Accompanying drawing explanation
By reading the detailed description of non-limiting example being done with reference to the following drawings, it is more obvious that other features, objects and advantages of the present invention will become:
The structural representation of the packaging of Fig. 1 illustrates prior art a kind of silicon wafer that includes the coated glassy layer in surface;
The generalized section of the packaging of Fig. 2 illustrates prior art a kind of silicon wafer that includes the coated glassy layer in surface;
Fig. 3 illustrates the flow chart of method for packing of a kind of controllable silicon encapsulating products of prior art;
Fig. 4 illustrates the flow chart of a kind of flat packaging method of prior art;
Fig. 5 illustrates according to a specific embodiment of the present invention, the structural representation of the packaging of a kind of silicon wafer that includes the coated glassy layer in surface of the present invention;
Fig. 6 illustrates according to a specific embodiment of the present invention, the internal structure schematic diagram of the packaging of a kind of silicon wafer that includes the coated glassy layer in surface of the present invention;
Fig. 7 goes out according to a specific embodiment of the present invention, the vertical view of the packaging of a kind of silicon wafer that includes the coated glassy layer in surface of the present invention;
Fig. 8 illustrates according to a specific embodiment of the present invention, the generalized section of the packaging of a kind of silicon wafer that includes the coated glassy layer in surface of the present invention; And
Fig. 9 illustrates according to a specific embodiment of the present invention, the flow chart of the method for packing of a kind of silicon wafer of the present invention.
Reference numeral
100 packagings
200 packagings
The silicon wafer of 1 ' the coated glassy layer in surface
2 ' conductive frame
21 ' copper sheet
22 ' fin
3 ' scolding tin dish
4 ' resin
5 ' potsherd
The silicon wafer of the 1 coated glassy layer in surface
2 conductive frames
21 pins
211 pin terminals
22 fin
221 spoonfuls of mouths
222 kettleholders
3 scolding tin dishes
4 resins
5 lead-in wires
H 1the thickness of scolding tin dish
H 2fin thickness
H 3the thickness of conductive frame both sides potting resin
H 4the thickness of conductive frame lower surface potting resin
Embodiment
It will be appreciated by those skilled in the art that those skilled in the art can realize described variation example in conjunction with prior art and above-described embodiment, do not repeat them here.Such variation example does not affect flesh and blood of the present invention, does not repeat them here.

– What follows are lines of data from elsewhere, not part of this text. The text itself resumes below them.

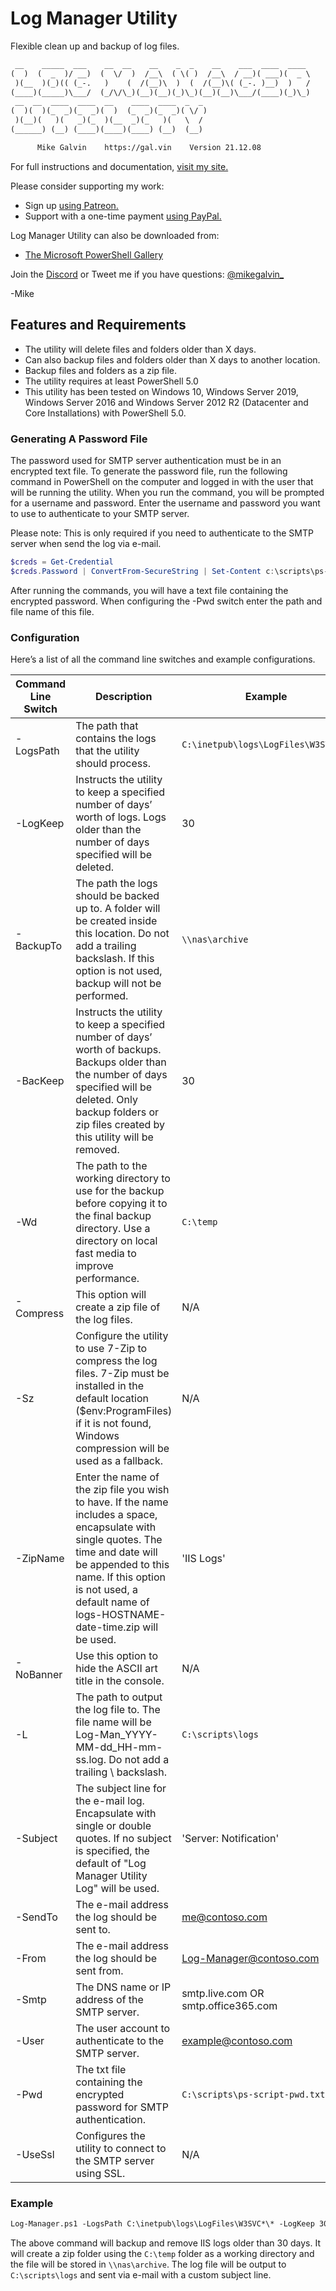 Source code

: # Log Manager Utility

Flexible clean up and backup of log files.

``` txt
 __    _____  ___    __  __    __    _  _    __    ___  ____  ____
(  )  (  _  )/ __)  (  \/  )  /__\  ( \( )  /__\  / __)( ___)(  _ \
 )(__  )(_)(( (_-.   )    (  /(__)\  )  (  /(__)\( (_-. )__)  )   /
(____)(_____)\___/  (_/\/\_)(__)(__)(_)\_)(__)(__)\___/(____)(_)\_)
 __  __  ____  ____  __    ____  ____  _  _
(  )(  )(_  _)(_  _)(  )  (_  _)(_  _)( \/ )
 )(__)(   )(   _)(_  )(__  _)(_   )(   \  /
(______) (__) (____)(____)(____) (__)  (__)

      Mike Galvin    https://gal.vin    Version 21.12.08
```

For full instructions and documentation, [visit my site.](https://gal.vin/posts/powershell-log-manager)

Please consider supporting my work:

* Sign up [using Patreon.](https://www.patreon.com/mikegalvin)
* Support with a one-time payment [using PayPal.](https://www.paypal.me/digressive)

Log Manager Utility can also be downloaded from:

* [The Microsoft PowerShell Gallery](https://www.powershellgallery.com/packages/Log-Manager)

Join the [Discord](http://discord.gg/5ZsnJ5k) or Tweet me if you have questions: [@mikegalvin_](https://twitter.com/mikegalvin_)

-Mike

## Features and Requirements

* The utility will delete files and folders older than X days.
* Can also backup files and folders older than X days to another location.
* Backup files and folders as a zip file.
* The utility requires at least PowerShell 5.0
* This utility has been tested on Windows 10, Windows Server 2019, Windows Server 2016 and Windows Server 2012 R2 (Datacenter and Core Installations) with PowerShell 5.0.

### Generating A Password File

The password used for SMTP server authentication must be in an encrypted text file. To generate the password file, run the following command in PowerShell on the computer and logged in with the user that will be running the utility. When you run the command, you will be prompted for a username and password. Enter the username and password you want to use to authenticate to your SMTP server.

Please note: This is only required if you need to authenticate to the SMTP server when send the log via e-mail.

``` powershell
$creds = Get-Credential
$creds.Password | ConvertFrom-SecureString | Set-Content c:\scripts\ps-script-pwd.txt
```

After running the commands, you will have a text file containing the encrypted password. When configuring the -Pwd switch enter the path and file name of this file.

### Configuration

Here’s a list of all the command line switches and example configurations.

| Command Line Switch | Description | Example |
| ------------------- | ----------- | ------- |
| -LogsPath | The path that contains the logs that the utility should process. | ```C:\inetpub\logs\LogFiles\W3SVC*\*``` |
| -LogKeep | Instructs the utility to keep a specified number of days’ worth of logs. Logs older than the number of days specified will be deleted. | 30 |
| -BackupTo | The path the logs should be backed up to. A folder will be created inside this location. Do not add a trailing backslash. If this option is not used, backup will not be performed. | ```\\nas\archive``` |
| -BacKeep | Instructs the utility to keep a specified number of days’ worth of backups. Backups older than the number of days specified will be deleted. Only backup folders or zip files created by this utility will be removed. | 30 |
| -Wd | The path to the working directory to use for the backup before copying it to the final backup directory. Use a directory on local fast media to improve performance. | ```C:\temp``` |
| -Compress | This option will create a zip file of the log files. | N/A |
| -Sz | Configure the utility to use 7-Zip to compress the log files. 7-Zip must be installed in the default location ($env:ProgramFiles) if it is not found, Windows compression will be used as a fallback. | N/A |
| -ZipName | Enter the name of the zip file you wish to have. If the name includes a space, encapsulate with single quotes. The time and date will be appended to this name. If this option is not used, a default name of logs-HOSTNAME-date-time.zip will be used. | 'IIS Logs' |
| -NoBanner | Use this option to hide the ASCII art title in the console. | N/A |
| -L | The path to output the log file to. The file name will be Log-Man_YYYY-MM-dd_HH-mm-ss.log. Do not add a trailing \ backslash. | ```C:\scripts\logs``` |
| -Subject | The subject line for the e-mail log. Encapsulate with single or double quotes. If no subject is specified, the default of "Log Manager Utility Log" will be used. | 'Server: Notification' |
| -SendTo | The e-mail address the log should be sent to. | me@contoso.com |
| -From | The e-mail address the log should be sent from. | Log-Manager@contoso.com |
| -Smtp | The DNS name or IP address of the SMTP server. | smtp.live.com OR smtp.office365.com |
| -User | The user account to authenticate to the SMTP server. | example@contoso.com |
| -Pwd | The txt file containing the encrypted password for SMTP authentication. | ```C:\scripts\ps-script-pwd.txt``` |
| -UseSsl | Configures the utility to connect to the SMTP server using SSL. | N/A |

### Example

``` txt
Log-Manager.ps1 -LogsPath C:\inetpub\logs\LogFiles\W3SVC*\* -LogKeep 30 -BackupTo \\nas\archive -BacKeep 30 -Wd C:\temp -Compress -L C:\scripts\logs -Subject 'Server: Log Manager' -SendTo me@contoso.com -From Log-Manager@contoso.com -Smtp smtp.outlook.com -User me@contoso.com -Pwd c:\scripts\ps-script-pwd.txt -UseSsl
```

The above command will backup and remove IIS logs older than 30 days. It will create a zip folder using the ```C:\temp``` folder as a working directory and the file will be stored in ```\\nas\archive```. The log file will be output to ```C:\scripts\logs``` and sent via e-mail with a custom subject line.
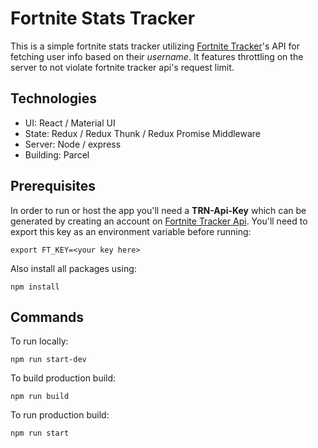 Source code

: # Fortnite Stats Tracker
This is a simple fortnite stats tracker utilizing [Fortnite Tracker](https://fortnitetracker.com/)'s API for fetching user info based on their *username*. It features throttling on the server to not violate fortnite tracker api's request limit.

## Technologies
* UI: React / Material UI
* State: Redux / Redux Thunk / Redux Promise Middleware
* Server: Node / express
* Building: Parcel

## Prerequisites
In order to run or host the app you'll need a **TRN-Api-Key** which can be generated by creating an account on [Fortnite Tracker Api](https://fortnitetracker.com/site-api). You'll need to export this key as an environment variable before running:

```
export FT_KEY=<your key here>
```

Also install all packages using:
```
npm install
```

## Commands
To run locally: 
```
npm run start-dev
```

To build production build:
```
npm run build
```

To run production build:
```
npm run start
``` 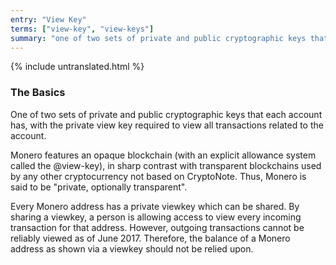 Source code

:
 ```yaml
---
entry: "View Key"
terms: ["view-key", "view-keys"]
summary: "one of two sets of private and public cryptographic keys that each account has, with the private view key required to view all transactions related to the account"
---
```


{% include untranslated.html %}
### The Basics

One of two sets of private and public cryptographic keys that each account has, with the private view key required to view all transactions related to the account.

Monero features an opaque blockchain (with an explicit allowance system called the @view-key), in sharp contrast with transparent blockchains used by any other cryptocurrency not based on CryptoNote. Thus, Monero is said to be "private, optionally transparent".

Every Monero address has a private viewkey which can be shared.  By sharing a viewkey, a person is allowing access to view every incoming transaction for that address.  However, outgoing transactions cannot be reliably viewed as of June 2017. Therefore, the balance of a Monero address as shown via a viewkey should not be relied upon.
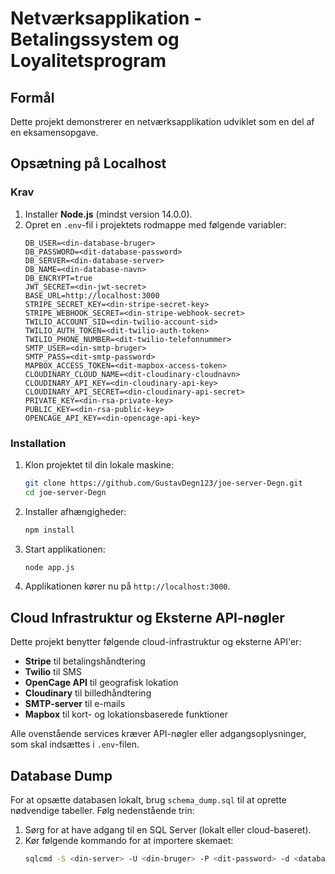 # Netværksapplikation - Betalingssystem og Loyalitetsprogram

## Formål
Dette projekt demonstrerer en netværksapplikation udviklet som en del af en eksamensopgave.

## Opsætning på Localhost

### Krav
1. Installer **Node.js** (mindst version 14.0.0).
2. Opret en `.env`-fil i projektets rodmappe med følgende variabler:
    ```
    DB_USER=<din-database-bruger>
    DB_PASSWORD=<dit-database-password>
    DB_SERVER=<din-database-server>
    DB_NAME=<din-database-navn>
    DB_ENCRYPT=true
    JWT_SECRET=<din-jwt-secret>
    BASE_URL=http://localhost:3000
    STRIPE_SECRET_KEY=<din-stripe-secret-key>
    STRIPE_WEBHOOK_SECRET=<din-stripe-webhook-secret>
    TWILIO_ACCOUNT_SID=<din-twilio-account-sid>
    TWILIO_AUTH_TOKEN=<dit-twilio-auth-token>
    TWILIO_PHONE_NUMBER=<dit-twilio-telefonnummer>
    SMTP_USER=<din-smtp-bruger>
    SMTP_PASS=<dit-smtp-password>
    MAPBOX_ACCESS_TOKEN=<dit-mapbox-access-token>
    CLOUDINARY_CLOUD_NAME=<dit-cloudinary-cloudnavn>
    CLOUDINARY_API_KEY=<din-cloudinary-api-key>
    CLOUDINARY_API_SECRET=<din-cloudinary-api-secret>
    PRIVATE_KEY=<din-rsa-private-key>
    PUBLIC_KEY=<din-rsa-public-key>
    OPENCAGE_API_KEY=<din-opencage-api-key>
    ```

### Installation
1. Klon projektet til din lokale maskine:
    ```bash
    git clone https://github.com/GustavDegn123/joe-server-Degn.git
    cd joe-server-Degn
    ```
2. Installer afhængigheder:
    ```bash
    npm install
    ```
3. Start applikationen:
    ```bash
    node app.js
    ```
4. Applikationen kører nu på `http://localhost:3000`.

## Cloud Infrastruktur og Eksterne API-nøgler
Dette projekt benytter følgende cloud-infrastruktur og eksterne API'er:
- **Stripe** til betalingshåndtering
- **Twilio** til SMS
- **OpenCage API** til geografisk lokation
- **Cloudinary** til billedhåndtering
- **SMTP-server** til e-mails
- **Mapbox** til kort- og lokationsbaserede funktioner

Alle ovenstående services kræver API-nøgler eller adgangsoplysninger, som skal indsættes i `.env`-filen.

## Database Dump
For at opsætte databasen lokalt, brug `schema_dump.sql` til at oprette nødvendige tabeller. Følg nedenstående trin:

1. Sørg for at have adgang til en SQL Server (lokalt eller cloud-baseret).
2. Kør følgende kommando for at importere skemaet:
    ```bash
    sqlcmd -S <din-server> -U <din-bruger> -P <dit-password> -d <database-navn> -i schema_dump.sql
    ```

Fig. 5 illustrates according to a specific embodiment of the present invention, the structural representation of the packaging of a kind of silicon wafer that includes the coated glassy layer in surface of the present invention.As shown in Figure 5, the invention provides a kind of packaging, comprise silicon wafer 1, scolding tin dish 3 and the conductive frame 2 of the coated glassy layer in surface; Described conductive frame 2 comprises some pins 21 and fin 22, each pad in described silicon wafer 1 is pin 21 corresponding to bonding respectively, described silicon wafer 1, conductive frame 2 and pin 21 encapsulate by resin 4, and the outer pin part of described pin 21 exposes from the side of described resin 4 encapsulation; Each pad in described silicon wafer 1 couples the pin terminals 211 on corresponding pin 21 by aluminum steel 5 respectively.Described silicon wafer 1 is fixed on the upper surface of described conductive frame 2 by scolding tin dish 3, and the fin 22 of described conductive frame 2 is hermetically sealed by described resin 4, and described resin 4 is high thermal conductive resin, and its thermal conductivity is 1.9 to 3.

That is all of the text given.